The EPA’s memorandum suggests that state and local agencies can somehow step in and provide more effective services, but the evidence is clear that this is simply wishful thinking at best. If these programs are eliminated, training, consumer education, compliance assistance, and enforcement will falter, and children will be harmed needlessly.
The nation’s efforts to address childhood lead poisoning are led by EPA, HUD, and CDC, each with their own strengths and duties. This three‐legged stool has worked well and childhood blood lead levels have declined by over 90% since the 1990s; but with over half a million children who still have high blood lead levels, there is much more to be done. Instead of pulling the rug out and eliminating these programs, EPA should help deliver on the nation’s promise to end lead poisoning in a few short years.
At HUD, Secretary Ben Carson proposed to increase the funding for its lead hazard control program. But those programs (and other HUD home repair programs) rely on the qualified, trained abatement contractors and home renovators that the EPA lead programs ensure. Similarly, CDC works with healthcare providers to identify and protect poisoned children, but that means there must be access to qualified contractors properly trained to fix the problem.

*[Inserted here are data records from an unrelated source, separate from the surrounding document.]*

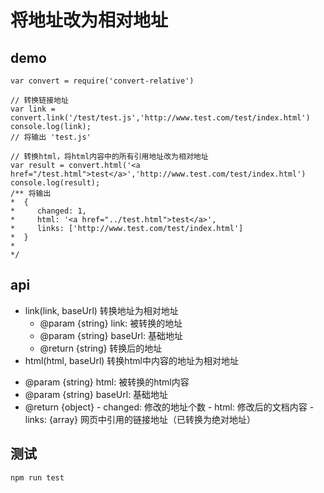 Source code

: # 将地址改为相对地址

## demo

```
var convert = require('convert-relative')

// 转换链接地址
var link = convert.link('/test/test.js','http://www.test.com/test/index.html')
console.log(link);
// 将输出 'test.js'

// 转换html，将html内容中的所有引用地址改为相对地址
var result = convert.html('<a href="/test.html">test</a>','http://www.test.com/test/index.html')
console.log(result);
/** 将输出
*  {
*     changed: 1,
*     html: '<a href="../test.html">test</a>',
*     links: ['http://www.test.com/test/index.html']
*  }
*
*/

```

## api
* link(link, baseUrl) 转换地址为相对地址
  - @param {string} link: 被转换的地址
  - @param {string} baseUrl: 基础地址
  - @return {string} 转换后的地址
* html(html, baseUrl) 转换html中内容的地址为相对地址
- @param {string} html: 被转换的html内容
- @param {string} baseUrl: 基础地址
- @return {object}
      - changed: 修改的地址个数
      - html:    修改后的文档内容
      - links:  {array} 网页中引用的链接地址（已转换为绝对地址）


## 测试
```
npm run test
```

For every dollar spent on controlling lead hazards, taxpayers see a return‐on‐investment of at least $17. Countless studies have demonstrated this high return. One needs to look no further than the Flint debacle—a disaster caused by a shortsighted scheme, supposedly to save money, that in fact will cost millions more to clean up—to see that programs protecting our children should be among the new Administration’s top priorities. It makes good business sense, it makes good public health and environmental policy, and it’s the right thing to do.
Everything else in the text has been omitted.